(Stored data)
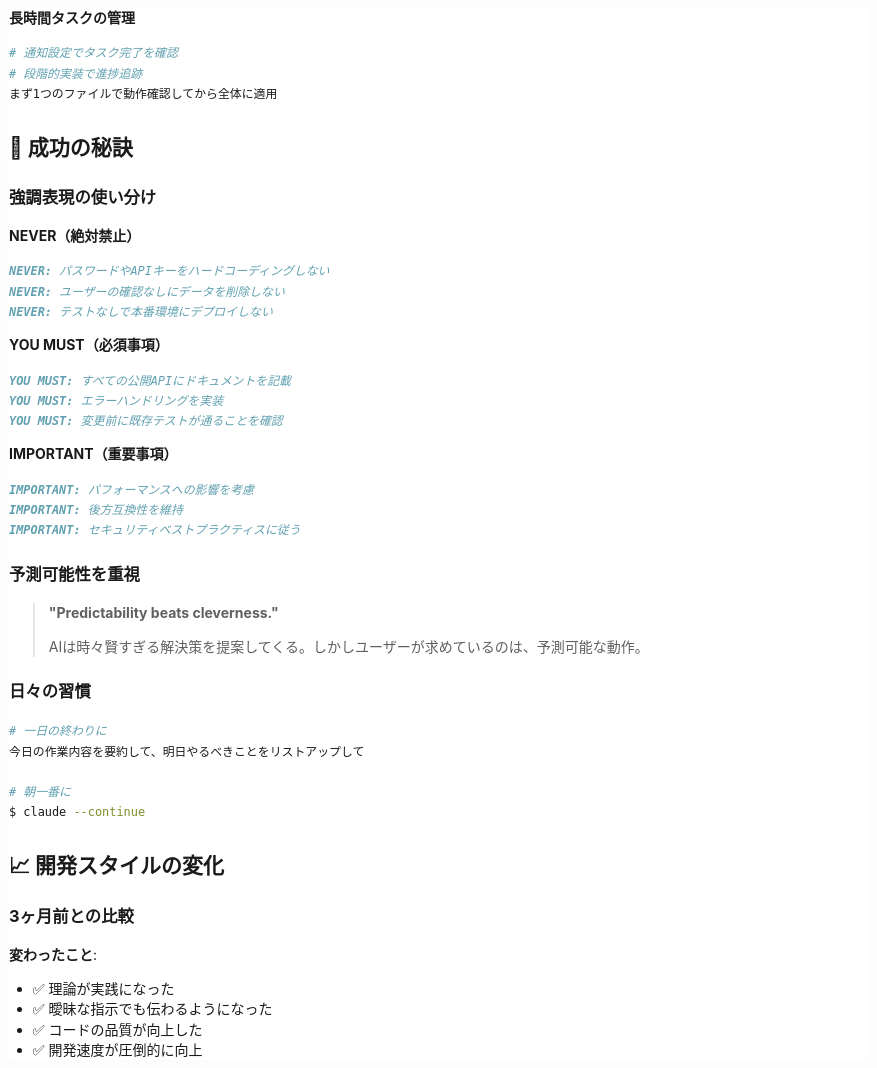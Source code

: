 **長時間タスクの管理**
```bash
# 通知設定でタスク完了を確認
# 段階的実装で進捗追跡
まず1つのファイルで動作確認してから全体に適用
```

## 🎯 成功の秘訣

### 強調表現の使い分け

**NEVER（絶対禁止）**
```markdown
NEVER: パスワードやAPIキーをハードコーディングしない
NEVER: ユーザーの確認なしにデータを削除しない
NEVER: テストなしで本番環境にデプロイしない
```

**YOU MUST（必須事項）**
```markdown
YOU MUST: すべての公開APIにドキュメントを記載
YOU MUST: エラーハンドリングを実装
YOU MUST: 変更前に既存テストが通ることを確認
```

**IMPORTANT（重要事項）**
```markdown
IMPORTANT: パフォーマンスへの影響を考慮
IMPORTANT: 後方互換性を維持
IMPORTANT: セキュリティベストプラクティスに従う
```

### 予測可能性を重視
> **"Predictability beats cleverness."**
> 
> AIは時々賢すぎる解決策を提案してくる。しかしユーザーが求めているのは、予測可能な動作。

### 日々の習慣
```bash
# 一日の終わりに
今日の作業内容を要約して、明日やるべきことをリストアップして

# 朝一番に
$ claude --continue
```

## 📈 開発スタイルの変化

### 3ヶ月前との比較

**変わったこと**:
- ✅ 理論が実践になった
- ✅ 曖昧な指示でも伝わるようになった  
- ✅ コードの品質が向上した
- ✅ 開発速度が圧倒的に向上
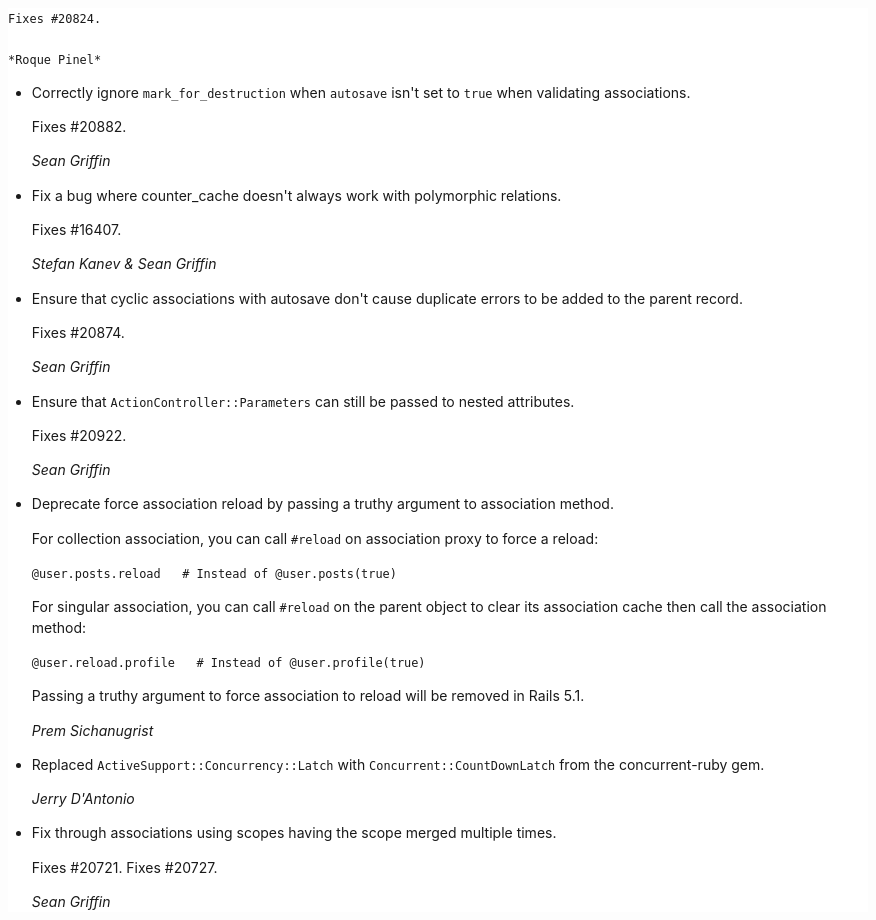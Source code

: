     Fixes #20824.

    *Roque Pinel*

*   Correctly ignore `mark_for_destruction` when `autosave` isn't set to `true`
    when validating associations.

    Fixes #20882.

    *Sean Griffin*

*   Fix a bug where counter_cache doesn't always work with  polymorphic
    relations.

    Fixes #16407.

    *Stefan Kanev & Sean Griffin*

*   Ensure that cyclic associations with autosave don't cause duplicate errors
    to be added to the parent record.

    Fixes #20874.

    *Sean Griffin*

*   Ensure that `ActionController::Parameters` can still be passed to nested
    attributes.

    Fixes #20922.

    *Sean Griffin*

*   Deprecate force association reload by passing a truthy argument to
    association method.

    For collection association, you can call `#reload` on association proxy to
    force a reload:

        @user.posts.reload   # Instead of @user.posts(true)

    For singular association, you can call `#reload` on the parent object to
    clear its association cache then call the association method:

        @user.reload.profile   # Instead of @user.profile(true)

    Passing a truthy argument to force association to reload will be removed in
    Rails 5.1.

    *Prem Sichanugrist*

*   Replaced `ActiveSupport::Concurrency::Latch` with `Concurrent::CountDownLatch`
    from the concurrent-ruby gem.

    *Jerry D'Antonio*

*   Fix through associations using scopes having the scope merged multiple
    times.

    Fixes #20721.
    Fixes #20727.

    *Sean Griffin*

Your goal
For the records above, count the lines holding the word "user" and give only that number.

The completed task
2